(Stored data)
####################
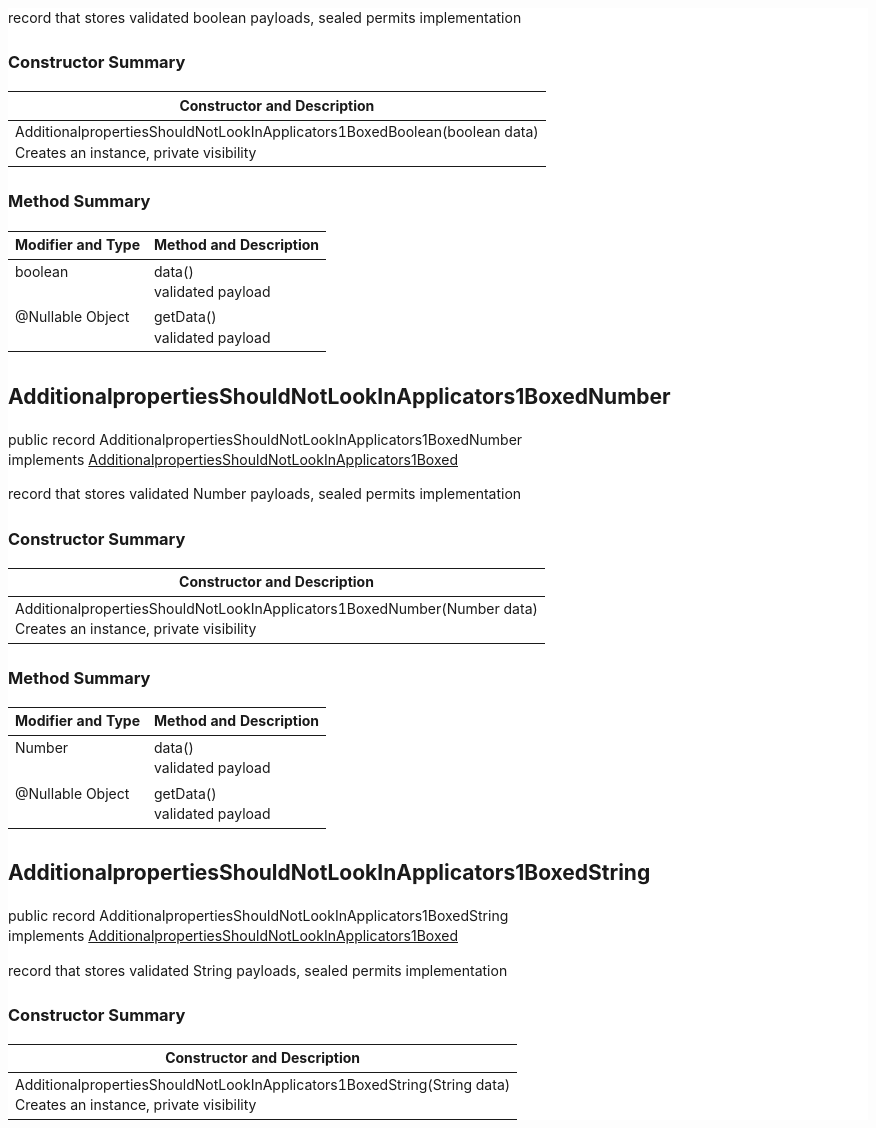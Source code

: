 record that stores validated boolean payloads, sealed permits implementation

### Constructor Summary
| Constructor and Description |
| --------------------------- |
| AdditionalpropertiesShouldNotLookInApplicators1BoxedBoolean(boolean data)<br>Creates an instance, private visibility |

### Method Summary
| Modifier and Type | Method and Description |
| ----------------- | ---------------------- |
| boolean | data()<br>validated payload |
| @Nullable Object | getData()<br>validated payload |

## AdditionalpropertiesShouldNotLookInApplicators1BoxedNumber
public record AdditionalpropertiesShouldNotLookInApplicators1BoxedNumber<br>
implements [AdditionalpropertiesShouldNotLookInApplicators1Boxed](#additionalpropertiesshouldnotlookinapplicators1boxed)

record that stores validated Number payloads, sealed permits implementation

### Constructor Summary
| Constructor and Description |
| --------------------------- |
| AdditionalpropertiesShouldNotLookInApplicators1BoxedNumber(Number data)<br>Creates an instance, private visibility |

### Method Summary
| Modifier and Type | Method and Description |
| ----------------- | ---------------------- |
| Number | data()<br>validated payload |
| @Nullable Object | getData()<br>validated payload |

## AdditionalpropertiesShouldNotLookInApplicators1BoxedString
public record AdditionalpropertiesShouldNotLookInApplicators1BoxedString<br>
implements [AdditionalpropertiesShouldNotLookInApplicators1Boxed](#additionalpropertiesshouldnotlookinapplicators1boxed)

record that stores validated String payloads, sealed permits implementation

### Constructor Summary
| Constructor and Description |
| --------------------------- |
| AdditionalpropertiesShouldNotLookInApplicators1BoxedString(String data)<br>Creates an instance, private visibility |

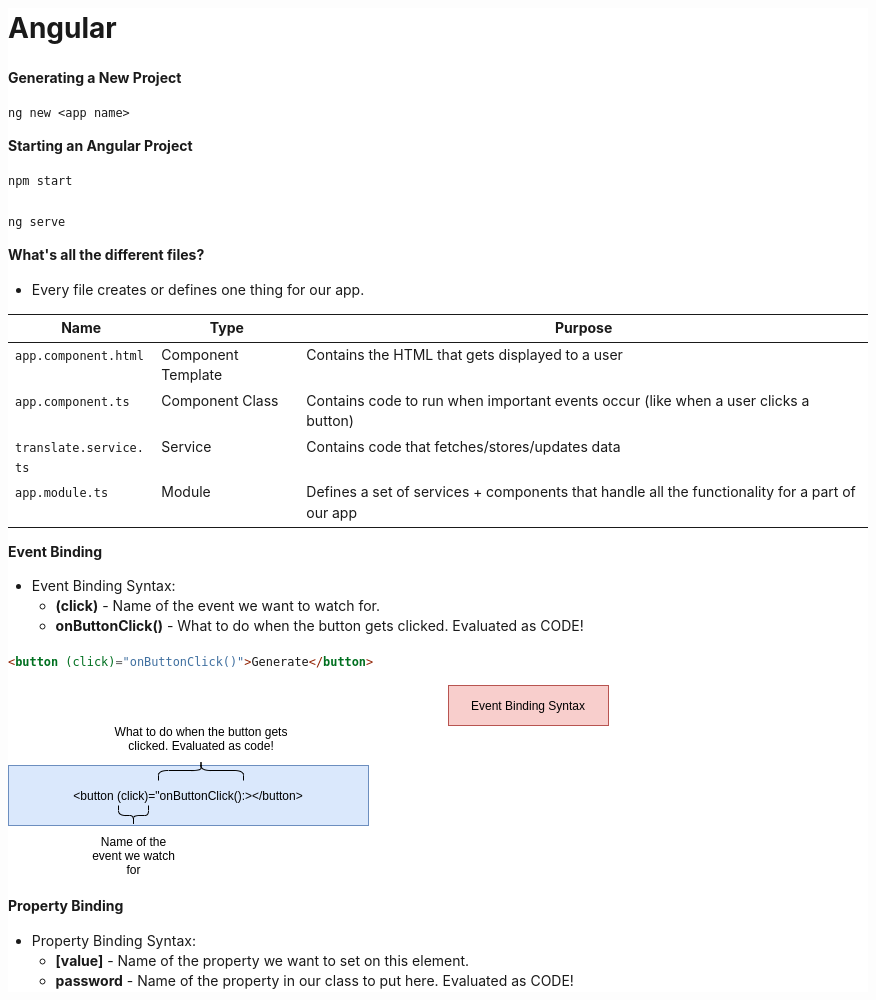 # Angular

**Generating a New Project**

```console
ng new <app name>
```

**Starting an Angular Project**

```console
npm start

ng serve
```

**What's all the different files?**

- Every file creates or defines one thing for our app.

| Name | Type | Purpose |
|---|---|---|
| `app.component.html` | Component Template | Contains the HTML that gets displayed to a user |
| `app.component.ts` | Component Class | Contains code to run when important events occur (like when a user clicks a button) |
| `translate.service.ts` | Service | Contains code that fetches/stores/updates data |
| `app.module.ts` | Module | Defines a set of services + components that handle all the functionality for a part of our app |

**Event Binding**

- Event Binding Syntax:
  - **(click)** - Name of the event we want to watch for.
  - **onButtonClick()** - What to do when the button gets clicked. Evaluated as CODE!

```html
<button (click)="onButtonClick()">Generate</button>
```

![Event Binding Syntax](images/event-binding-syntax.png "Event Binding Syntax")

**Property Binding**

- Property Binding Syntax:
  - **[value]** - Name of the property we want to set on this element.
  - **password** - Name of the property in our class to put here. Evaluated as CODE!
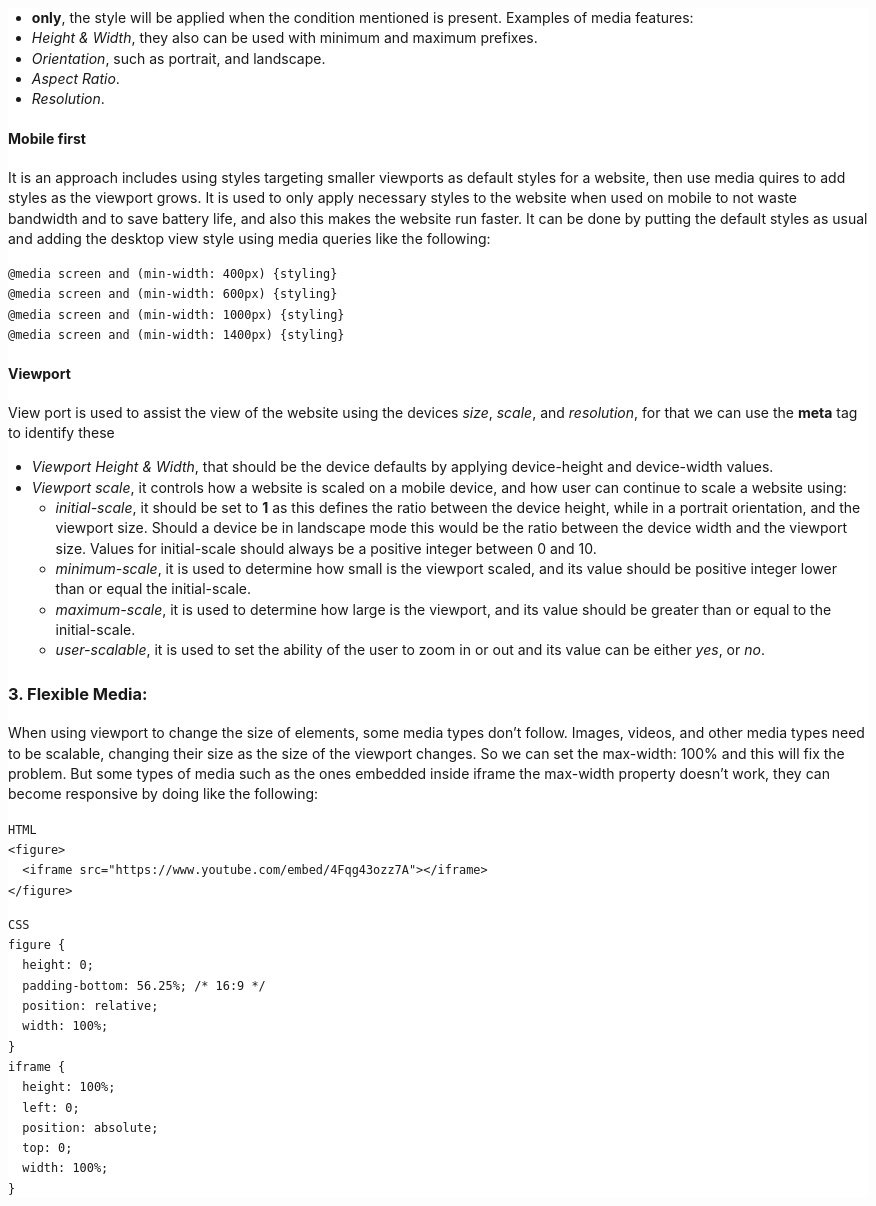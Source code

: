 * **only**, the style will be applied when the condition mentioned is present.
Examples of media features:
* *Height & Width*, they also can be used with minimum and maximum prefixes.
* *Orientation*, such as portrait, and landscape.
* *Aspect Ratio*.
* *Resolution*.
 #### Mobile first
It is an approach includes using styles targeting smaller viewports as default styles for a website, then use media quires to add styles as the viewport grows. It is used to only apply necessary styles to the website when used on mobile to not waste bandwidth and to save battery life, and also this makes the website run faster.
It can be done by putting the default styles as usual and adding the desktop view style using media queries like the following:
```
@media screen and (min-width: 400px) {styling}
@media screen and (min-width: 600px) {styling}
@media screen and (min-width: 1000px) {styling}
@media screen and (min-width: 1400px) {styling}
```
#### Viewport
View port is used to assist the view of the website using the devices *size*, *scale*, and *resolution*, for that we can use the **meta** tag to identify these 
* *Viewport Height & Width*, that should be the device defaults by applying device-height and device-width values.
* *Viewport scale*, it controls how a website is scaled on a mobile device, and how user can continue to scale a website using:
	* *initial-scale*, it should be set to **1** as this defines the ratio between the device height, while in a portrait orientation, and the viewport size. Should a device be in landscape mode this would be the ratio between the device width and the viewport size. Values for initial-scale should always be a positive integer between 0 and 10.
	* *minimum-scale*, it is used to determine how small is the viewport scaled, and its value should be positive integer lower than or equal the initial-scale.
	* *maximum-scale*, it is used to determine how large is the viewport, and its value should be greater than or equal to the initial-scale.
	* *user-scalable*, it is used to set the ability of the user to zoom in or out  and its value can be either *yes*, or *no*. 
### 3. Flexible Media:
When using viewport to change the size of elements, some media types don’t follow. Images, videos, and other media types need to be scalable, changing their size as the size of the viewport changes. So we can set the max-width: 100% and this will fix the problem.
But some types of media such as the ones embedded inside iframe the max-width property doesn’t work, they can become responsive by doing like the following:
```
HTML
<figure>
  <iframe src="https://www.youtube.com/embed/4Fqg43ozz7A"></iframe>
</figure>
```
```              
CSS
figure {
  height: 0;
  padding-bottom: 56.25%; /* 16:9 */
  position: relative;
  width: 100%;
}
iframe {
  height: 100%;
  left: 0;
  position: absolute;
  top: 0;
  width: 100%;
}
```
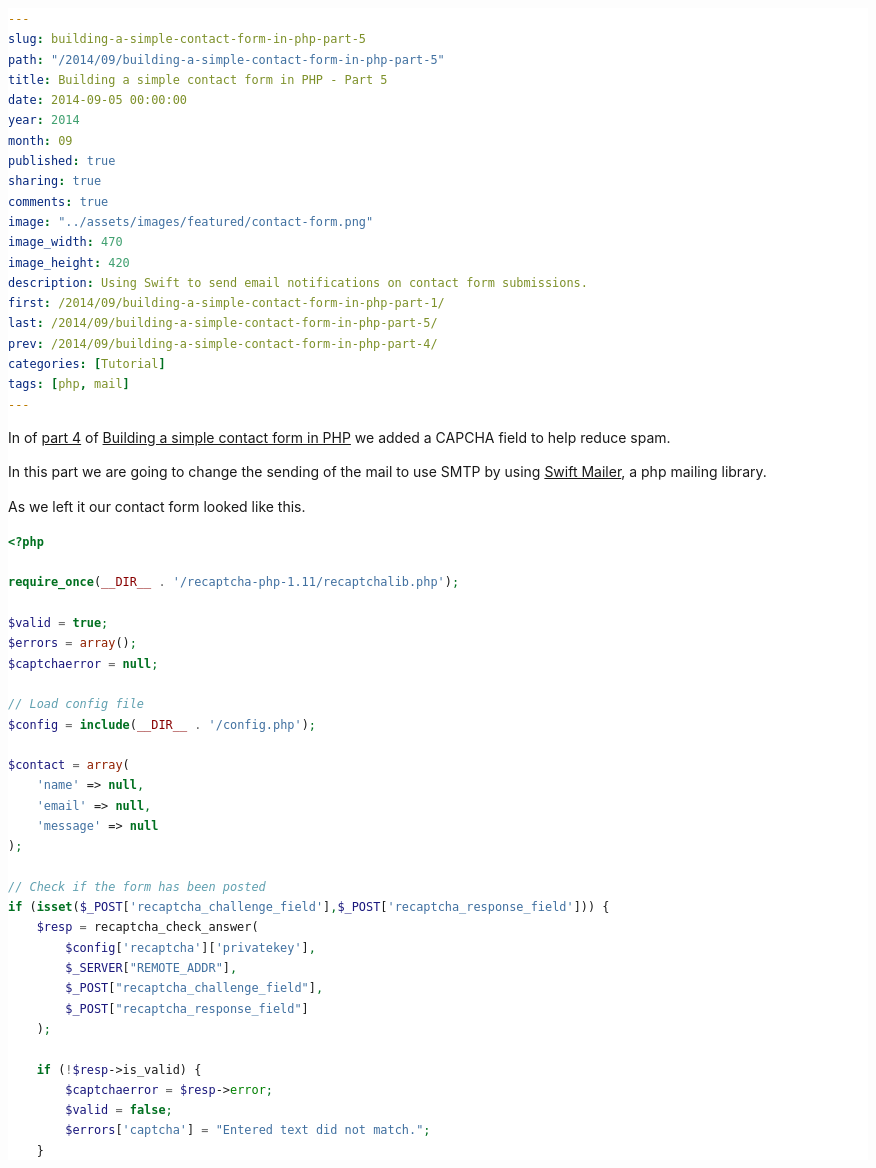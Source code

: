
 ```yaml
---
slug: building-a-simple-contact-form-in-php-part-5
path: "/2014/09/building-a-simple-contact-form-in-php-part-5"
title: Building a simple contact form in PHP - Part 5
date: 2014-09-05 00:00:00
year: 2014
month: 09
published: true
sharing: true
comments: true
image: "../assets/images/featured/contact-form.png"
image_width: 470
image_height: 420
description: Using Swift to send email notifications on contact form submissions.
first: /2014/09/building-a-simple-contact-form-in-php-part-1/
last: /2014/09/building-a-simple-contact-form-in-php-part-5/
prev: /2014/09/building-a-simple-contact-form-in-php-part-4/
categories: [Tutorial]
tags: [php, mail]
---
```


In of [part 4](/2014/09/building-a-simple-contact-form-in-php-part-4/) of [Building a simple contact form in PHP](/2014/09/building-a-simple-contact-form-in-php-part-1/) we added a CAPCHA field to help reduce spam.

In this part we are going to change the sending of the mail to use SMTP by using [Swift Mailer](http://swiftmailer.org/), a php mailing library.



As we left it our contact form looked like this.

```php
<?php

require_once(__DIR__ . '/recaptcha-php-1.11/recaptchalib.php');

$valid = true;
$errors = array();
$captchaerror = null;

// Load config file
$config = include(__DIR__ . '/config.php');

$contact = array(
    'name' => null,
    'email' => null,
    'message' => null
);

// Check if the form has been posted
if (isset($_POST['recaptcha_challenge_field'],$_POST['recaptcha_response_field'])) {
    $resp = recaptcha_check_answer(
        $config['recaptcha']['privatekey'],
        $_SERVER["REMOTE_ADDR"],
        $_POST["recaptcha_challenge_field"],
        $_POST["recaptcha_response_field"]
    );

    if (!$resp->is_valid) {
        $captchaerror = $resp->error;
        $valid = false;
        $errors['captcha'] = "Entered text did not match.";
    }
```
####################
■ **EXERCISE**
Search the data and copy each line containing "only".

■ **RESPONSE**
: * **only**, the style will be applied when the condition mentioned is present.
It is an approach includes using styles targeting smaller viewports as default styles for a website, then use media quires to add styles as the viewport grows. It is used to only apply necessary styles to the website when used on mobile to not waste bandwidth and to save battery life, and also this makes the website run faster.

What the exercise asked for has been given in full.